55. Jump Game
Given an array of non-negative integers, you are initially positioned at the first index of the array.
Each element in the array represents your maximum jump length at that position.
Determine if you are able to reach the last index.
Simplest O(N) solution with constant space
Idea is to work backwards from the last index. Keep track of the smallest index that can “jump” to the last index. Check whether the current index can jump to this smallest index.
class Solution {
public bool canJump(int A[], int n) {
int last=n-1,i,j;
for(i=n-2;i>=0;i--){
if(i+A[i]>=last)last=i;
}
return last<=0;
}
}
406. Queue Reconstruction by Height
Suppose you have a random list of people standing in a queue. Each person is described by a pair of integers (h, k), where h is the height of the person and k is the number of people in front of this person who have a height greater than or equal to h. Write an algorithm to reconstruct the queue.
Note:
The number of people is less than 1,100.
https://leetcode.com/problems/queue-reconstruction-by-height/discuss/89345/Easy-concept-with-PythonC%2B%2BJava-Solution
621. Task Scheduler
Given a char array representing tasks CPU need to do. It contains capital letters A to Z where different letters represent different tasks. Tasks could be done without original order. Each task could be done in one interval.

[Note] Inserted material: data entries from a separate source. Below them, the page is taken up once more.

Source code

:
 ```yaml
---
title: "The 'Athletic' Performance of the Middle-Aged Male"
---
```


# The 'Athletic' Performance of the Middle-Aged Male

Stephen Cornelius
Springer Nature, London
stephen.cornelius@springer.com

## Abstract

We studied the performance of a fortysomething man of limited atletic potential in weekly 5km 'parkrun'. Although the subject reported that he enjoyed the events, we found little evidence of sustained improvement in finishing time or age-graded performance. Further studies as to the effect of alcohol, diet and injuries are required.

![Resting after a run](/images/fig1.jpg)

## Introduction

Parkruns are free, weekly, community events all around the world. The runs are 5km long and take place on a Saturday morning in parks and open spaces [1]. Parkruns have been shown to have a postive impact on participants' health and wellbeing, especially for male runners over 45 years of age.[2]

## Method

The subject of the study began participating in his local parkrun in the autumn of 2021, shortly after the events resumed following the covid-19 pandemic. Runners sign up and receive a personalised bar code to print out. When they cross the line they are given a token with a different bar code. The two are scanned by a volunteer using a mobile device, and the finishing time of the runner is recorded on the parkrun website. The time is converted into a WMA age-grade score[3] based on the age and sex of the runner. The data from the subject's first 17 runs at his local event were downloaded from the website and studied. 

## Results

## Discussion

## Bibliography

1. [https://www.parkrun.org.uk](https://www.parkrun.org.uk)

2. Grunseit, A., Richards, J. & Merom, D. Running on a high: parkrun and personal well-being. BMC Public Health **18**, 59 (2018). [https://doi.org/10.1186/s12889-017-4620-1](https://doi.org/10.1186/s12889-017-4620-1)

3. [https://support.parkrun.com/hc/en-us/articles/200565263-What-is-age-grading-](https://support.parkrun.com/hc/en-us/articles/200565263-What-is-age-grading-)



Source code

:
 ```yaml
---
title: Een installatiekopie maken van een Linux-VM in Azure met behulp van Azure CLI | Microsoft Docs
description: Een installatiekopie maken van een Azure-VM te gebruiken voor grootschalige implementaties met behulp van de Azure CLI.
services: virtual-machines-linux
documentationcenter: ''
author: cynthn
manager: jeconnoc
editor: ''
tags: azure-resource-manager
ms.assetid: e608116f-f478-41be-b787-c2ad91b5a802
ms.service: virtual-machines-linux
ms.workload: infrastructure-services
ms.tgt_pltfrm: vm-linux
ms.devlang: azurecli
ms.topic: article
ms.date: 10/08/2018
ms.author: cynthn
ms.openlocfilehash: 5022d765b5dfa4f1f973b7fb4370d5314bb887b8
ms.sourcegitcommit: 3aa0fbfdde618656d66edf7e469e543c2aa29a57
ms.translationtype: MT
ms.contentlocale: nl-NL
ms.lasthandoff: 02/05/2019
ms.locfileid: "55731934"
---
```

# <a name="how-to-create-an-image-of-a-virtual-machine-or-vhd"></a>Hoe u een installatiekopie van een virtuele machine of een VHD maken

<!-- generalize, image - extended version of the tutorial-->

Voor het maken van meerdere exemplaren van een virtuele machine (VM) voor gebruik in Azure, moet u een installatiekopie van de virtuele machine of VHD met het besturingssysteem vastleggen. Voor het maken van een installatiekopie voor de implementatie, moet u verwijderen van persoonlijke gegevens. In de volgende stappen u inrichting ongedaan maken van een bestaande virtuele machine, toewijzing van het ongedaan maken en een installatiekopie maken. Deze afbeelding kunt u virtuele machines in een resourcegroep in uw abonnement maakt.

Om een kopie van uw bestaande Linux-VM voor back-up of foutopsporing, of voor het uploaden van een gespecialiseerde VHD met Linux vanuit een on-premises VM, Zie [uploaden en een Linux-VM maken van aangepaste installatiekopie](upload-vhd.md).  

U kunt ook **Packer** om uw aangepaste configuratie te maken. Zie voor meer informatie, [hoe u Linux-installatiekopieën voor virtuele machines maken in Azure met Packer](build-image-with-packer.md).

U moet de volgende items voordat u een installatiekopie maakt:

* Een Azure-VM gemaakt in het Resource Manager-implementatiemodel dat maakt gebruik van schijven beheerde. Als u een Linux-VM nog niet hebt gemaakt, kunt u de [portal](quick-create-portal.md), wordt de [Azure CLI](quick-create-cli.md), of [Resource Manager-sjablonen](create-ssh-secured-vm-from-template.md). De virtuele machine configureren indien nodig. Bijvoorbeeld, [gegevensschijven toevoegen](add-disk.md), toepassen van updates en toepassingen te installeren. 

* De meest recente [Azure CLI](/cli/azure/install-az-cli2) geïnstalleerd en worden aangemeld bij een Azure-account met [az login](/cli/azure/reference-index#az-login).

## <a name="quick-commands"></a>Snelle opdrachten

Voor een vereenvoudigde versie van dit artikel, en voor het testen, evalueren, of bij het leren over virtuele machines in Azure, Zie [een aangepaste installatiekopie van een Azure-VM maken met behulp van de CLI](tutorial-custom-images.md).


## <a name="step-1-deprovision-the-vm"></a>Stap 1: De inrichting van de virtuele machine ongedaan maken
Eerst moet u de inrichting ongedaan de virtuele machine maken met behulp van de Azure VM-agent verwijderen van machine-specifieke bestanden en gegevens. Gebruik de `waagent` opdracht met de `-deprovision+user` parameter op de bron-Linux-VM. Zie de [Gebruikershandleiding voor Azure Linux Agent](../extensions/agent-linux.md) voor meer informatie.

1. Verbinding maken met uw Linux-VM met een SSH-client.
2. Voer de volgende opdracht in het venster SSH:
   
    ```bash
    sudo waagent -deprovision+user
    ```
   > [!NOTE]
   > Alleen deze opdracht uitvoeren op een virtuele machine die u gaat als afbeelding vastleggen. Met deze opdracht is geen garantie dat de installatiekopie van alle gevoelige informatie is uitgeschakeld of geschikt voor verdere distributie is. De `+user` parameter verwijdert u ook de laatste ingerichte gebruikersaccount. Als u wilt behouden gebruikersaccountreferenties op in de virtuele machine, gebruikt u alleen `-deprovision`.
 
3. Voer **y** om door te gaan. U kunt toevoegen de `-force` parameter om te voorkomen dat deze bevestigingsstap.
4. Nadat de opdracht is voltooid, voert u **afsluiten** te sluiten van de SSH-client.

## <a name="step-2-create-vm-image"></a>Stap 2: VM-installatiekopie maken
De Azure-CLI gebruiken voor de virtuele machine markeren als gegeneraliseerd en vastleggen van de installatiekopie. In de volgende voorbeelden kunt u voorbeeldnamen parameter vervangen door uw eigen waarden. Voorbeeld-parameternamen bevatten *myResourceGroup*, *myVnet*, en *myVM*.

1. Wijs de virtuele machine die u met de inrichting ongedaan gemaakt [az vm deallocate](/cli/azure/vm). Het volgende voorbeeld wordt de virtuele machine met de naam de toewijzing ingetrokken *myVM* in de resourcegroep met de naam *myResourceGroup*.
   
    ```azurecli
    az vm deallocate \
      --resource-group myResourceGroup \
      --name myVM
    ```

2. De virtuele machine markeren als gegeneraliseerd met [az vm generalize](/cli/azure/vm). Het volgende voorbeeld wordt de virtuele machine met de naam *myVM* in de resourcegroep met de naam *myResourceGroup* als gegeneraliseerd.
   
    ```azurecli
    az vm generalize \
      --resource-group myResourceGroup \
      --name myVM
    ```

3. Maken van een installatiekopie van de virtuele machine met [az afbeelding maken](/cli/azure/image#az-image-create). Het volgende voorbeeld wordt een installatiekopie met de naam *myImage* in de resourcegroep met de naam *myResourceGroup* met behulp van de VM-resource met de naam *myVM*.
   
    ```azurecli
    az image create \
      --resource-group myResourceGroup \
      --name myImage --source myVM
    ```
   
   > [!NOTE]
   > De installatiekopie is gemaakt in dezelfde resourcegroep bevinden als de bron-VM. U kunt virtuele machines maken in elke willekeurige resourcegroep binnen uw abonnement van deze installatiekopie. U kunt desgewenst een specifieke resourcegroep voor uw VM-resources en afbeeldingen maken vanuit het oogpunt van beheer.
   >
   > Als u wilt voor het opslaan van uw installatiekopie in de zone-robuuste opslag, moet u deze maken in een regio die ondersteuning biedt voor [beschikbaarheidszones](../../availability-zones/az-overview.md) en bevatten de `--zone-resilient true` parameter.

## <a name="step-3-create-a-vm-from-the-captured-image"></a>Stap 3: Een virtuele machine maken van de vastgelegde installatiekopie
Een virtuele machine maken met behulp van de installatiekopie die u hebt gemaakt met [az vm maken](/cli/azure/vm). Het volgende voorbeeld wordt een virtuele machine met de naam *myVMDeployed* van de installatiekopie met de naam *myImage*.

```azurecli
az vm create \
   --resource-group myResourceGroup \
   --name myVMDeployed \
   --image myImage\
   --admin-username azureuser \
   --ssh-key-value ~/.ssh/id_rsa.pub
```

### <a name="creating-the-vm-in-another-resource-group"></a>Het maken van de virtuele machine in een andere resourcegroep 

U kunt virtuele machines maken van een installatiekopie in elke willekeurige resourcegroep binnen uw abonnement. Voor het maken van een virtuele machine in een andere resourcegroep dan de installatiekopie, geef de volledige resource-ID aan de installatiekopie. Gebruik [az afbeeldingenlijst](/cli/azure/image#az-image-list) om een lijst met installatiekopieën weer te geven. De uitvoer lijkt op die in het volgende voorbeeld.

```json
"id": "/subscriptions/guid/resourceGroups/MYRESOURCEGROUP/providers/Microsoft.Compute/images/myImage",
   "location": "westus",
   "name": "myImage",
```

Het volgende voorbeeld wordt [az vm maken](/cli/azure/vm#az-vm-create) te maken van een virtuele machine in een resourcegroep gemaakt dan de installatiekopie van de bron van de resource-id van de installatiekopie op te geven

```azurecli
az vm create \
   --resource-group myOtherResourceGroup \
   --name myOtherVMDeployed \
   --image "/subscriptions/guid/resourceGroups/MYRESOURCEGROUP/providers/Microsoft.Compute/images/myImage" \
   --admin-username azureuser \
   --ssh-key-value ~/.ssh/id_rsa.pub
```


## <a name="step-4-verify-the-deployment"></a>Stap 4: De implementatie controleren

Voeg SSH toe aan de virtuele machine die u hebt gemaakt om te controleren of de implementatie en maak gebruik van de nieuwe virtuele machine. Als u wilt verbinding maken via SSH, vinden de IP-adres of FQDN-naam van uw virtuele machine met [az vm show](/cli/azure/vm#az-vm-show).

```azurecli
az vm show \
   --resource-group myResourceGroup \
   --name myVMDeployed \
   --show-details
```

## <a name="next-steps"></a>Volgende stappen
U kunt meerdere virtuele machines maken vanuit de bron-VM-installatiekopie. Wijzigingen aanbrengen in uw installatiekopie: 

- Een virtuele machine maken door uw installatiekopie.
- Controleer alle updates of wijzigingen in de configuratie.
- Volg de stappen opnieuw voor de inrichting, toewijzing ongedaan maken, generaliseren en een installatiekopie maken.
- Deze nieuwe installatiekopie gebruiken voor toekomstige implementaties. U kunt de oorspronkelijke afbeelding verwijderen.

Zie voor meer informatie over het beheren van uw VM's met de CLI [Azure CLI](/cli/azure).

For each interval, CPU could finish one task or just be idle.
However, there is a non-negative cooling interval n that means between two same tasks, there must be at least n intervals that CPU are doing different tasks or just be idle.
You need to return the least number of intervals the CPU will take to finish all the given tasks.
Note:
- The number of tasks is in the range [1, 10000].
- The integer n is in the range [0, 100].
concise Java Solution O(N) time O(26) space:
// (c[25] - 1) * (n + 1) + 25 - i is frame size
// when inserting chars, the frame might be "burst", then tasks.length takes precedence
// when 25 - i > n, the frame is already full at construction, the following is still valid.
public class Solution {
public int leastInterval(char[] tasks, int n) {
int[] c = new int[26];
for(char t : tasks){
c[t - 'A']++;
}
Arrays.sort(c);
int i = 25;
while(i >= 0 && c[i] == c[25]) i--;
return Math.max(tasks.length, (c[25] - 1) * (n + 1) + 25 - i);
}
}
First consider the most frequent characters, we can determine their relative positions first and use them as a frame to insert the remaining less frequent characters. Here is a proof by construction:
Let F be the set of most frequent chars with frequency k.
We can create k chunks, each chunk is identical and is a string consists of chars in F in a specific fixed order.
Let the heads of these chunks to be H_i; then H_2 should be at least n chars away from H_1, and so on so forth; then we insert the less frequent chars into the gaps between these chunks sequentially one by one ordered by frequency in a decreasing order and try to fill the k-1 gaps as full or evenly as possible each time you insert a character.
In summary, append the less frequent characters to the end of each chunk of the first k-1 chunks sequentially and round and round, then join the chunks and keep their heads’ relative distance from each other to be at least n.